* **DESCRIPTION OF THE TASK**: Exactly as written, print out each entry in the data, with no pictures.

[Records drawn from a dataset]
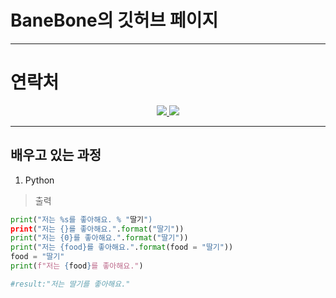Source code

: # BaneBone의 깃허브 페이지
---
# 연락처
<p align="center">
  <a href="https://github.com/BaneBone">
    <img src="https://img.shields.io/badge/-%20%EA%B9%83%ED%97%88%EB%B8%8C-lightgrey">
  </a>
  <a href="https://open.kakao.com/o/saDgbABc">
    <img src="https://img.shields.io/badge/%20-%EC%98%A4%ED%94%88%EC%B1%84%ED%8C%85-green">
  </a>
</p>

---
## 배우고 있는 과정

1. Python
> 출력
```Python
print("저는 %s를 좋아해요. % "딸기")
print("저는 {}를 좋아해요.".format("딸기"))
print("저는 {0}를 좋아해요.".format("딸기"))
print("저는 {food}를 좋아해요.".format(food = "딸기"))
food = "딸기"
print(f"저는 {food}를 좋아해요.")

#result:"저는 딸기를 좋아해요."
```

* **SOLUTION TO THIS TASK**:
Source code

: # BaneBone의 깃허브 페이지
---
# 연락처
<p align="center">
  <a href="https://github.com/BaneBone">
    <img src="https://img.shields.io/badge/-%20%EA%B9%83%ED%97%88%EB%B8%8C-lightgrey">
  </a>
  <a href="https://open.kakao.com/o/saDgbABc">
    <img src="https://img.shields.io/badge/%20-%EC%98%A4%ED%94%88%EC%B1%84%ED%8C%85-green">
  </a>
</p>

---
## 배우고 있는 과정

1. Python
> 출력
```Python
print("저는 %s를 좋아해요. % "딸기")
print("저는 {}를 좋아해요.".format("딸기"))
print("저는 {0}를 좋아해요.".format("딸기"))
print("저는 {food}를 좋아해요.".format(food = "딸기"))
food = "딸기"
print(f"저는 {food}를 좋아해요.")

#result:"저는 딸기를 좋아해요."
```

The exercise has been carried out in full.